» Work required
Your answer should hold all lines of the entries that include the word "label".

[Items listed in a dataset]
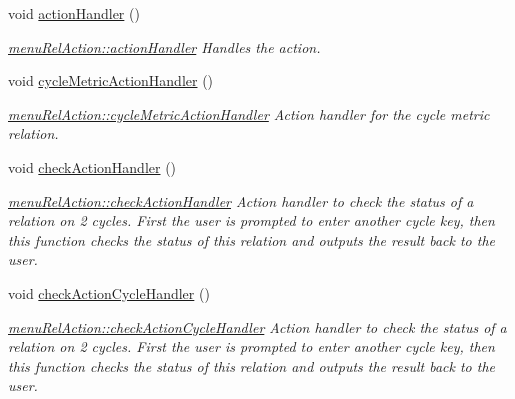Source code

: \begin{DoxyCompactItemize}
\item 
void \mbox{\hyperlink{classmenu_rel_action_a23b63e5bdb79e12f74bd1d33a53fb6e0}{action\+Handler}} ()
\begin{DoxyCompactList}\small\item\em \mbox{\hyperlink{classmenu_rel_action_a23b63e5bdb79e12f74bd1d33a53fb6e0}{menu\+Rel\+Action\+::action\+Handler}} Handles the action. \end{DoxyCompactList}\item 
void \mbox{\hyperlink{classmenu_rel_action_adbd43b99466f9ad2cde1934e1599ae4c}{cycle\+Metric\+Action\+Handler}} ()
\begin{DoxyCompactList}\small\item\em \mbox{\hyperlink{classmenu_rel_action_adbd43b99466f9ad2cde1934e1599ae4c}{menu\+Rel\+Action\+::cycle\+Metric\+Action\+Handler}} Action handler for the cycle metric relation. \end{DoxyCompactList}\item 
\mbox{\label{classmenu_rel_action_a1535eb0d2ad06bd4d44f3de8761841b2}} 
void \mbox{\hyperlink{classmenu_rel_action_a1535eb0d2ad06bd4d44f3de8761841b2}{check\+Action\+Handler}} ()
\begin{DoxyCompactList}\small\item\em \mbox{\hyperlink{classmenu_rel_action_a1535eb0d2ad06bd4d44f3de8761841b2}{menu\+Rel\+Action\+::check\+Action\+Handler}} Action handler to check the status of a relation on 2 cycles. First the user is prompted to enter another cycle key, then this function checks the status of this relation and outputs the result back to the user. \end{DoxyCompactList}\item 
\mbox{\label{classmenu_rel_action_a8d79623cfe8711e62c6f4f28d8d4c33a}} 
void \mbox{\hyperlink{classmenu_rel_action_a8d79623cfe8711e62c6f4f28d8d4c33a}{check\+Action\+Cycle\+Handler}} ()
\begin{DoxyCompactList}\small\item\em \mbox{\hyperlink{classmenu_rel_action_a8d79623cfe8711e62c6f4f28d8d4c33a}{menu\+Rel\+Action\+::check\+Action\+Cycle\+Handler}} Action handler to check the status of a relation on 2 cycles. First the user is prompted to enter another cycle key, then this function checks the status of this relation and outputs the result back to the user. \end{DoxyCompactList}\item 

\end{DoxyCompactItemize}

» Task answer
\mbox{\label{classmenu_rel_action_a1535eb0d2ad06bd4d44f3de8761841b2}} 
\mbox{\label{classmenu_rel_action_a8d79623cfe8711e62c6f4f28d8d4c33a}} 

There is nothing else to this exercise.